The United States is introducing a new travel policy that could require Nigerians applying for visitor visas to pay a financial bond of up to $15,000 (£11,800).
The move, which takes effect for Nigeria on 21 January 2026, is aimed at countries with high rates of visa overstays and security concerns. Nigeria is one of 38 nations—24 of them in Africa—included in the updated list released by the US State Department.
How the bond works
The “visa bond” acts as a financial guarantee that the traveller will return home before their authorised stay expires. Under the new rules:
- Cost: Applicants may be asked to post a bond of $5,000, $10,000, or $15,000.
- Assessment: The specific amount will be determined by a consular officer during the visa interview.
- Payment: Payments must be made via the US Treasury’s online platform, Pay.gov.
- No Guarantee: Posting a bond does not guarantee a visa will be issued.
Bonds will only be refunded once the US Department of Homeland Security confirms the traveller has departed the country on time.
Why is Nigeria being targeted?
Washington cited two primary reasons for the tightened restrictions:
- Security Risks: The US pointed to the operations of groups such as Boko Haram and Islamic State in parts of Nigeria, which it says create “substantial screening and vetting difficulties.”
- Overstay Rates: Official figures show a 5.56% overstay rate for Nigerian business and tourist (B1/B2) visa holders, and a nearly 12% overstay rate for students and exchange visitors.
The bond requirement follows a partial travel suspension imposed on Nigeria in December 2025, which affected several visa categories including immigrant and student visas.
Travel Restrictions
Under the new rules, travellers who are required to post a bond must enter the US through specific “designated airports.” These include New York’s JFK, Boston Logan, and Washington Dulles.

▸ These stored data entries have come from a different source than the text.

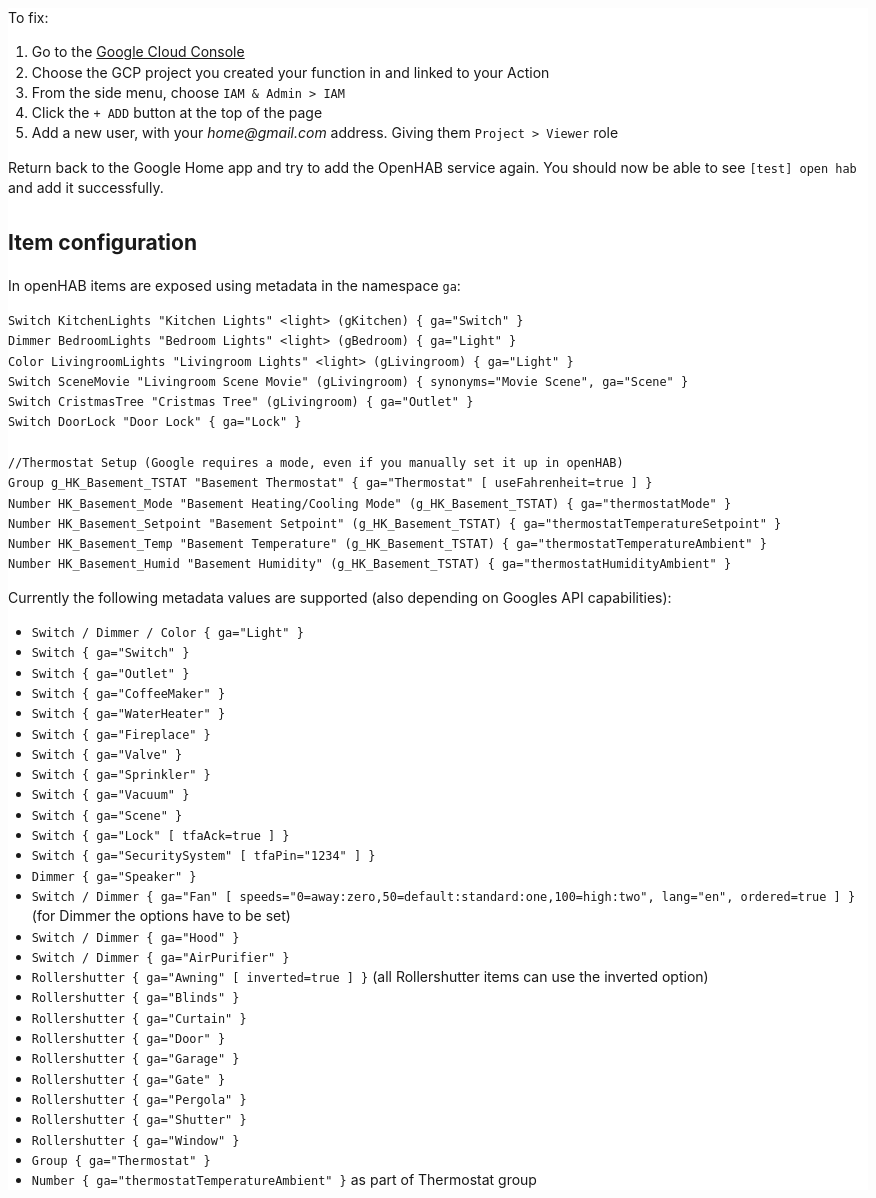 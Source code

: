 To fix:

1. Go to the [Google Cloud Console](https://console.cloud.google.com/projectselector/home)
1. Choose the GCP project you created your function in and linked to your Action
1. From the side menu, choose `IAM & Admin > IAM`
1. Click the `+ ADD` button at the top of the page
1. Add a new user, with your _home@gmail.com_ address. Giving them `Project > Viewer` role

Return back to the Google Home app and try to add the OpenHAB service again. You should now be able to see `[test] open hab` and add it successfully.

## Item configuration

In openHAB items are exposed using metadata in the namespace `ga`:

```
Switch KitchenLights "Kitchen Lights" <light> (gKitchen) { ga="Switch" }
Dimmer BedroomLights "Bedroom Lights" <light> (gBedroom) { ga="Light" }
Color LivingroomLights "Livingroom Lights" <light> (gLivingroom) { ga="Light" }
Switch SceneMovie "Livingroom Scene Movie" (gLivingroom) { synonyms="Movie Scene", ga="Scene" }
Switch CristmasTree "Cristmas Tree" (gLivingroom) { ga="Outlet" }
Switch DoorLock "Door Lock" { ga="Lock" }

//Thermostat Setup (Google requires a mode, even if you manually set it up in openHAB)
Group g_HK_Basement_TSTAT "Basement Thermostat" { ga="Thermostat" [ useFahrenheit=true ] }
Number HK_Basement_Mode "Basement Heating/Cooling Mode" (g_HK_Basement_TSTAT) { ga="thermostatMode" }
Number HK_Basement_Setpoint "Basement Setpoint" (g_HK_Basement_TSTAT) { ga="thermostatTemperatureSetpoint" }
Number HK_Basement_Temp "Basement Temperature" (g_HK_Basement_TSTAT) { ga="thermostatTemperatureAmbient" }
Number HK_Basement_Humid "Basement Humidity" (g_HK_Basement_TSTAT) { ga="thermostatHumidityAmbient" }
```

Currently the following metadata values are supported (also depending on Googles API capabilities):

* `Switch / Dimmer / Color { ga="Light" }`
* `Switch { ga="Switch" }`
* `Switch { ga="Outlet" }`
* `Switch { ga="CoffeeMaker" }`
* `Switch { ga="WaterHeater" }`
* `Switch { ga="Fireplace" }`
* `Switch { ga="Valve" }`
* `Switch { ga="Sprinkler" }`
* `Switch { ga="Vacuum" }`
* `Switch { ga="Scene" }`
* `Switch { ga="Lock" [ tfaAck=true ] }`
* `Switch { ga="SecuritySystem" [ tfaPin="1234" ] }`
* `Dimmer { ga="Speaker" }`
* `Switch / Dimmer { ga="Fan" [ speeds="0=away:zero,50=default:standard:one,100=high:two", lang="en", ordered=true ] }` (for Dimmer the options have to be set)
* `Switch / Dimmer { ga="Hood" }`
* `Switch / Dimmer { ga="AirPurifier" }`
* `Rollershutter { ga="Awning" [ inverted=true ] }` (all Rollershutter items can use the inverted option)
* `Rollershutter { ga="Blinds" }`
* `Rollershutter { ga="Curtain" }`
* `Rollershutter { ga="Door" }`
* `Rollershutter { ga="Garage" }`
* `Rollershutter { ga="Gate" }`
* `Rollershutter { ga="Pergola" }`
* `Rollershutter { ga="Shutter" }`
* `Rollershutter { ga="Window" }`
* `Group { ga="Thermostat" }`
* `Number { ga="thermostatTemperatureAmbient" }` as part of Thermostat group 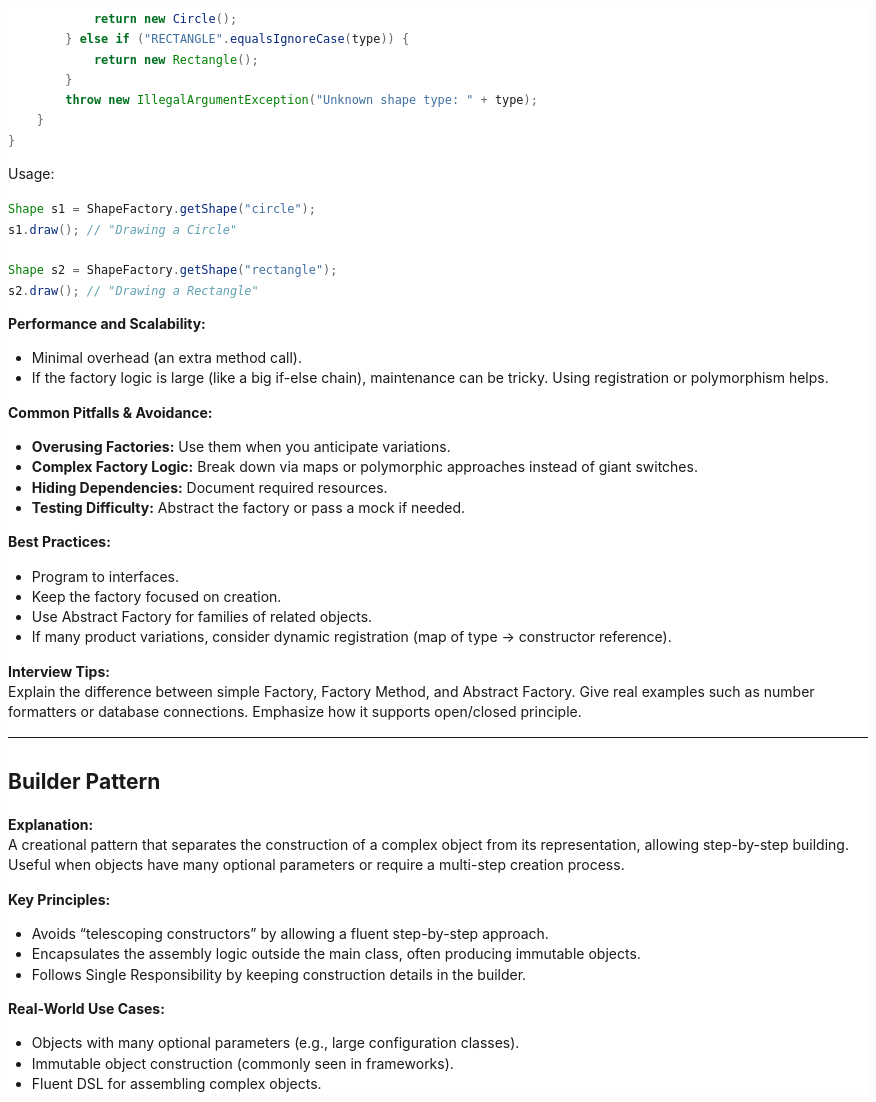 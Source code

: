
 ```java
            return new Circle();
        } else if ("RECTANGLE".equalsIgnoreCase(type)) {
            return new Rectangle();
        }
        throw new IllegalArgumentException("Unknown shape type: " + type);
    }
}
```
Usage:
```java
Shape s1 = ShapeFactory.getShape("circle");
s1.draw(); // "Drawing a Circle"

Shape s2 = ShapeFactory.getShape("rectangle");
s2.draw(); // "Drawing a Rectangle"
```
**Performance and Scalability:**  
- Minimal overhead (an extra method call).  
- If the factory logic is large (like a big if-else chain), maintenance can be tricky. Using registration or polymorphism helps.

**Common Pitfalls & Avoidance:**  
- **Overusing Factories:** Use them when you anticipate variations.  
- **Complex Factory Logic:** Break down via maps or polymorphic approaches instead of giant switches.  
- **Hiding Dependencies:** Document required resources.  
- **Testing Difficulty:** Abstract the factory or pass a mock if needed.

**Best Practices:**  
- Program to interfaces.  
- Keep the factory focused on creation.  
- Use Abstract Factory for families of related objects.  
- If many product variations, consider dynamic registration (map of type → constructor reference).

**Interview Tips:**  
Explain the difference between simple Factory, Factory Method, and Abstract Factory. Give real examples such as number formatters or database connections. Emphasize how it supports open/closed principle.

---

## Builder Pattern
**Explanation:**  
A creational pattern that separates the construction of a complex object from its representation, allowing step-by-step building. Useful when objects have many optional parameters or require a multi-step creation process.  

**Key Principles:**  
- Avoids “telescoping constructors” by allowing a fluent step-by-step approach.  
- Encapsulates the assembly logic outside the main class, often producing immutable objects.  
- Follows Single Responsibility by keeping construction details in the builder.

**Real-World Use Cases:**  
- Objects with many optional parameters (e.g., large configuration classes).  
- Immutable object construction (commonly seen in frameworks).  
- Fluent DSL for assembling complex objects.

Other African nations facing the 21 January deadline include Algeria, Angola, Benin, and Senegal. Several others, such as Malawi and Zambia, have already seen the rules come into effect.
A ‘discriminatory’ move?
The policy has already sparked debate in Nigeria, where many see the high costs as a significant barrier to legitimate travel.
Critics argue the bond—which can be more than double the average annual salary for some—is “discriminatory,” while US officials maintain it is a necessary tool to manage immigration risks and national security.